→ **What to work on**:
Quote, without any change, the line that contains "反対に静的な型を持つ言語では、型は値だけでなく変数や式にも紐付けられます。" and all lines that follow it to the end of the data below.

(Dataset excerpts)
• • • •

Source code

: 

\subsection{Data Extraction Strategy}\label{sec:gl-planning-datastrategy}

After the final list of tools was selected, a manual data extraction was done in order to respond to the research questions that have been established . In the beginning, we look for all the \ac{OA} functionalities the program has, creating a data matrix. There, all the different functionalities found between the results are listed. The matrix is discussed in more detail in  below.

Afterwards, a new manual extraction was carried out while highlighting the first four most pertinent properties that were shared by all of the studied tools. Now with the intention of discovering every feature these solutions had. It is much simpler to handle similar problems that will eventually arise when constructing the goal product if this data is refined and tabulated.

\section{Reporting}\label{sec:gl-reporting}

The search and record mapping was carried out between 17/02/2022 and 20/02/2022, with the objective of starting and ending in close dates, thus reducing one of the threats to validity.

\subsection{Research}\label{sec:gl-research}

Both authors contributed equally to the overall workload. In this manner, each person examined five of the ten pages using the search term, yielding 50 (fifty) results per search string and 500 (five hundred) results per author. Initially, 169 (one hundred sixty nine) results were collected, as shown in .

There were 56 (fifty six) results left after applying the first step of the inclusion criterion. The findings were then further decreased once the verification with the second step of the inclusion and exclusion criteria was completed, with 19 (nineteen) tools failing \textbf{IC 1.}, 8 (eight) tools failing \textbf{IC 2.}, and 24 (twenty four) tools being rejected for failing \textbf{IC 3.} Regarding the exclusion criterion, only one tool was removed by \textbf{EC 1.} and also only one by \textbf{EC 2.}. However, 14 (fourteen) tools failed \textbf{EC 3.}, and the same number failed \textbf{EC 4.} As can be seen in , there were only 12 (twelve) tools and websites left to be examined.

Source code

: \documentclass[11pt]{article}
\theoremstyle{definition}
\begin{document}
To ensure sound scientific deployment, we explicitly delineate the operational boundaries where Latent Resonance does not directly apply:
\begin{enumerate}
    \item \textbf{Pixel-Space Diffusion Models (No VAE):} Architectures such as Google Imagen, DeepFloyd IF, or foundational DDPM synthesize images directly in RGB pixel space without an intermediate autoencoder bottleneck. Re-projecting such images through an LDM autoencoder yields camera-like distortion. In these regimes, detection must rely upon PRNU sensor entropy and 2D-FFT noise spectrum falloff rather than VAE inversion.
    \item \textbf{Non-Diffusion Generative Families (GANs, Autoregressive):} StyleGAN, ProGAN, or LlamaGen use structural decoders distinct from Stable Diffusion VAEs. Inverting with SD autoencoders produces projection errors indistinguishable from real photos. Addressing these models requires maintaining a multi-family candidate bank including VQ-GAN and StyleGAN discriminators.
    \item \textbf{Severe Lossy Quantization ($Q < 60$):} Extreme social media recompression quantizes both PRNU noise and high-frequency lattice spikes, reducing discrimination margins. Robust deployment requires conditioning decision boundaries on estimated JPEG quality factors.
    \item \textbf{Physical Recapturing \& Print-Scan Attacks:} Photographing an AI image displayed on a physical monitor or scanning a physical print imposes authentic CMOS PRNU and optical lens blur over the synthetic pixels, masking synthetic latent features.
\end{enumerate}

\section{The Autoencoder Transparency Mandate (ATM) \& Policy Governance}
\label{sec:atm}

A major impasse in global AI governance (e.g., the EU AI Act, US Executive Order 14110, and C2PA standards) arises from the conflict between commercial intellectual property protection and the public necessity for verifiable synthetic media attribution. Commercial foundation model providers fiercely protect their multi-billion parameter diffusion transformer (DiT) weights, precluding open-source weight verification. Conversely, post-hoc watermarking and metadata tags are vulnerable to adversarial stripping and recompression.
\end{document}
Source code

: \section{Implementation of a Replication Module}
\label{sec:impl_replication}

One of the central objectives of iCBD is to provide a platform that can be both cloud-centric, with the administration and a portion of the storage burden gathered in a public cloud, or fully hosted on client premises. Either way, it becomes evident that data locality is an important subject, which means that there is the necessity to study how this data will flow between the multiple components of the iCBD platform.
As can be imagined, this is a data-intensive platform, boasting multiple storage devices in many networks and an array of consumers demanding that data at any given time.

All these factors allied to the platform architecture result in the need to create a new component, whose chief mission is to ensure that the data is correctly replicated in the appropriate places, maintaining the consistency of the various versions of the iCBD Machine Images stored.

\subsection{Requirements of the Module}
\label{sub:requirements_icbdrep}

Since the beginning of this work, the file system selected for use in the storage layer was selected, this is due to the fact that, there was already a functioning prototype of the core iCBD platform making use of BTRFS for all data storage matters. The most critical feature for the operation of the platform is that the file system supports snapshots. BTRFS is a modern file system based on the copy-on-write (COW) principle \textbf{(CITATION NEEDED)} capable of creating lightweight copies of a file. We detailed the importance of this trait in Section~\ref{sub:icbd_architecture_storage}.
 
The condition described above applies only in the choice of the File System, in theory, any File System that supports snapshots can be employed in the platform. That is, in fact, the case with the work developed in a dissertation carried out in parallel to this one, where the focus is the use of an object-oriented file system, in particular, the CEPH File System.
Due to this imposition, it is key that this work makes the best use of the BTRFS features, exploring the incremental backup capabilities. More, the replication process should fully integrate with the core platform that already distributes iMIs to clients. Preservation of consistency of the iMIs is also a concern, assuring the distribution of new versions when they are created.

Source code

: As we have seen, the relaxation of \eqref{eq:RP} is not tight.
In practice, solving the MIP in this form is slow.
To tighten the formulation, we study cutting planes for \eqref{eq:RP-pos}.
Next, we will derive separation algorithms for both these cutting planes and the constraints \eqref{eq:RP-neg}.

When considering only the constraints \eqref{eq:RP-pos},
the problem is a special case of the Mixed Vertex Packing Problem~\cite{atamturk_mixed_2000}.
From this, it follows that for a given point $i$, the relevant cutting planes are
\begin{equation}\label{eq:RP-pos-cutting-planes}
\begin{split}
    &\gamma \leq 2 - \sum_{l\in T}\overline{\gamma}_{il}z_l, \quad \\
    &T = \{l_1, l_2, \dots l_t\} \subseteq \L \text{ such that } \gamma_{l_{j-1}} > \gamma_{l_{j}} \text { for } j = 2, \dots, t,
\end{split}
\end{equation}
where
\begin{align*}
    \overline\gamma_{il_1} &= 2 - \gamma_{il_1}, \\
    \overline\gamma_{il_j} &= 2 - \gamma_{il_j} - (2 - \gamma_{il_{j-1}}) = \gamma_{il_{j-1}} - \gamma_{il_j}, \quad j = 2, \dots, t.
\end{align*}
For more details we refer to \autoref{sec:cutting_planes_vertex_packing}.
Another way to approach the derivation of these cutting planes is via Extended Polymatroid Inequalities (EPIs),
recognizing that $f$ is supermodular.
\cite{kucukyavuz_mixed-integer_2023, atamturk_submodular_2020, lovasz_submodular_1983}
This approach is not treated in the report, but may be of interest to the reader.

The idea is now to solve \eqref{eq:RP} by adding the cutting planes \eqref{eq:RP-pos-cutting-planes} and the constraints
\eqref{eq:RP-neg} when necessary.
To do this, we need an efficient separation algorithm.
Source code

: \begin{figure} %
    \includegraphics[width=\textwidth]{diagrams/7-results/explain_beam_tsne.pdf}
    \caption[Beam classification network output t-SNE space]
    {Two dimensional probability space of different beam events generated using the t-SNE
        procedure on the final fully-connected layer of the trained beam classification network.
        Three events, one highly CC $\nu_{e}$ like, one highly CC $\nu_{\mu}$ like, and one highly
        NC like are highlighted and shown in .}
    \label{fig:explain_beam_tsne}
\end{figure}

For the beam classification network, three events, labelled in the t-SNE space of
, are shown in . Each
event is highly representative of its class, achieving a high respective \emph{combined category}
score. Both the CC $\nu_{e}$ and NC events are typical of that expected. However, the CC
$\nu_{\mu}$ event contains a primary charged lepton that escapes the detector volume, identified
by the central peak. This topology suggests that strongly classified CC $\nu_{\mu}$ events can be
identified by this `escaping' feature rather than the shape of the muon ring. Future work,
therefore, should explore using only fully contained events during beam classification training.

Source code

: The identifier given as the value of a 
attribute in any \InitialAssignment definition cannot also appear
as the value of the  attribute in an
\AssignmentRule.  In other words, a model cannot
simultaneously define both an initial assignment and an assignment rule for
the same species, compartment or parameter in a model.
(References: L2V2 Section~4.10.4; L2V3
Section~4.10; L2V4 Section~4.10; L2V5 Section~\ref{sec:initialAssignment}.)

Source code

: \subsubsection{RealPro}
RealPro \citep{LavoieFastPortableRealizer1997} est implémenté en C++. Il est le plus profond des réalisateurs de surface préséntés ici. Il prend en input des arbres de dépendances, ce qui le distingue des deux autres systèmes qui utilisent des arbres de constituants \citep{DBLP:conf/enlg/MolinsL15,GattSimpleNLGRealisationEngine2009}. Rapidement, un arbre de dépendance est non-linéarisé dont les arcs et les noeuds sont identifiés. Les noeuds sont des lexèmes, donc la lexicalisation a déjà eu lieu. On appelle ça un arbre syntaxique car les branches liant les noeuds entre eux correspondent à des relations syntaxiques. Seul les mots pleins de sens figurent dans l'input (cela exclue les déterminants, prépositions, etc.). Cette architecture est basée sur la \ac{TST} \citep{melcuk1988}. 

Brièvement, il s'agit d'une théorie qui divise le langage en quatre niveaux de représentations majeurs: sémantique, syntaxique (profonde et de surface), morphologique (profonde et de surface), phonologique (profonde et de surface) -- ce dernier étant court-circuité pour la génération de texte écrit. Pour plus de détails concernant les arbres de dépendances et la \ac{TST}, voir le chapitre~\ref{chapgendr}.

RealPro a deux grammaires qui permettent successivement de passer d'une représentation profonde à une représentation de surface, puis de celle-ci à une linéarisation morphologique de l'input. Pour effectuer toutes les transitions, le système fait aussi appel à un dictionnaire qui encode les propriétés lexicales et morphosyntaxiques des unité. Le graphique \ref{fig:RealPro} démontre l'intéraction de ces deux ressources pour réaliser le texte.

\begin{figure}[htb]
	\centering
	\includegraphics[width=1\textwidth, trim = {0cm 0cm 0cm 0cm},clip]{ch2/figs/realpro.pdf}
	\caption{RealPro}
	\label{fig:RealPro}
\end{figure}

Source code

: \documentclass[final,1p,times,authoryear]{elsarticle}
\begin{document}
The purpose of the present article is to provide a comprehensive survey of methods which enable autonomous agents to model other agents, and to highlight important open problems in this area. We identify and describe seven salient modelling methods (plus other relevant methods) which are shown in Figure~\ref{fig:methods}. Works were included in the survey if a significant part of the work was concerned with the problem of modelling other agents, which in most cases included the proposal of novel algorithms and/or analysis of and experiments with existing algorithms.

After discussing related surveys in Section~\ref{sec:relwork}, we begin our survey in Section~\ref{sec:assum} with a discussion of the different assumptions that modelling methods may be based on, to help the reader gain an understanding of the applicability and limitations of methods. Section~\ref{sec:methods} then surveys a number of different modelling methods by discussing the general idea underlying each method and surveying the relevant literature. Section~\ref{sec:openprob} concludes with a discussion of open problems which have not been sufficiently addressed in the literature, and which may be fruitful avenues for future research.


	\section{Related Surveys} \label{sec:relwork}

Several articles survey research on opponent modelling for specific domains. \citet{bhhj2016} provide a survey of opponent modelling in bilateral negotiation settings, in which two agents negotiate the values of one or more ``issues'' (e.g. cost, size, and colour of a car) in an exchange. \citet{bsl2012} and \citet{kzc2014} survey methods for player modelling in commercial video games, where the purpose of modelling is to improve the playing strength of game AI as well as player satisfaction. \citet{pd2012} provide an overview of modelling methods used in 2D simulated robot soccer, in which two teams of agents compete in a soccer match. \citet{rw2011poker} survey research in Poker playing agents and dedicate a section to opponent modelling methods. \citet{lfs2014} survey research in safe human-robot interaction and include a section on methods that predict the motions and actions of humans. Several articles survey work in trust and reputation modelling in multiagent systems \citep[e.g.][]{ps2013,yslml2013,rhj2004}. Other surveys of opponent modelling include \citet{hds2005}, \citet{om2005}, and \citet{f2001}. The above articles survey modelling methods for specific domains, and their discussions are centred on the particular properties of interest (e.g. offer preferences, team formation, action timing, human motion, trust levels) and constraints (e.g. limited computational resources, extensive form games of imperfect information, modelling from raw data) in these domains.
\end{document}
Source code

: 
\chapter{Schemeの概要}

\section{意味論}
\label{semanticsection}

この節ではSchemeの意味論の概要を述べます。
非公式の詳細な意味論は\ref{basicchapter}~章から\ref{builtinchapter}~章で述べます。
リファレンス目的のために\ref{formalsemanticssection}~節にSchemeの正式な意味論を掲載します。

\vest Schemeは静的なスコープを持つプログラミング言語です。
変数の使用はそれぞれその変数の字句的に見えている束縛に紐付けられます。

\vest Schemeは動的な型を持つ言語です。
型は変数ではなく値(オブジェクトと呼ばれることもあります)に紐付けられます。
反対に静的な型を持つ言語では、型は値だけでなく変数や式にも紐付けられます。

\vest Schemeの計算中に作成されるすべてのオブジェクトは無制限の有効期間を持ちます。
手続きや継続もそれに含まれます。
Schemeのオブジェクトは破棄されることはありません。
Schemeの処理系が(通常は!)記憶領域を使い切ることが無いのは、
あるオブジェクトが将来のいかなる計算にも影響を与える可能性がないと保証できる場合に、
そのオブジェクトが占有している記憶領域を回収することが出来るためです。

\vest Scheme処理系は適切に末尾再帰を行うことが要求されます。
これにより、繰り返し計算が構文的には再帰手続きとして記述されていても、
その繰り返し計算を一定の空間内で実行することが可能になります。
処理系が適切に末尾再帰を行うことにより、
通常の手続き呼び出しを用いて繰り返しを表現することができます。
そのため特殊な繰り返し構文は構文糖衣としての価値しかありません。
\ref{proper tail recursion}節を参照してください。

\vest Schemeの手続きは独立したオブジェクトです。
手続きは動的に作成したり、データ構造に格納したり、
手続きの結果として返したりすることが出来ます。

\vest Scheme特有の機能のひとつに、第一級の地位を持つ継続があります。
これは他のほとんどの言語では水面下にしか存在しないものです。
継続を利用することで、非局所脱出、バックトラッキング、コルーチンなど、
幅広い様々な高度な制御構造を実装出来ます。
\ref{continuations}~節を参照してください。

• • • •

→ **Answer section**:
反対に静的な型を持つ言語では、型は値だけでなく変数や式にも紐付けられます。

\vest Schemeの計算中に作成されるすべてのオブジェクトは無制限の有効期間を持ちます。
手続きや継続もそれに含まれます。
Schemeのオブジェクトは破棄されることはありません。
Schemeの処理系が(通常は!)記憶領域を使い切ることが無いのは、
あるオブジェクトが将来のいかなる計算にも影響を与える可能性がないと保証できる場合に、
そのオブジェクトが占有している記憶領域を回収することが出来るためです。

\vest Scheme処理系は適切に末尾再帰を行うことが要求されます。
これにより、繰り返し計算が構文的には再帰手続きとして記述されていても、
その繰り返し計算を一定の空間内で実行することが可能になります。
処理系が適切に末尾再帰を行うことにより、
通常の手続き呼び出しを用いて繰り返しを表現することができます。
そのため特殊な繰り返し構文は構文糖衣としての価値しかありません。
\ref{proper tail recursion}節を参照してください。

\vest Schemeの手続きは独立したオブジェクトです。
手続きは動的に作成したり、データ構造に格納したり、
手続きの結果として返したりすることが出来ます。

\vest Scheme特有の機能のひとつに、第一級の地位を持つ継続があります。
これは他のほとんどの言語では水面下にしか存在しないものです。
継続を利用することで、非局所脱出、バックトラッキング、コルーチンなど、
幅広い様々な高度な制御構造を実装出来ます。
\ref{continuations}~節を参照してください。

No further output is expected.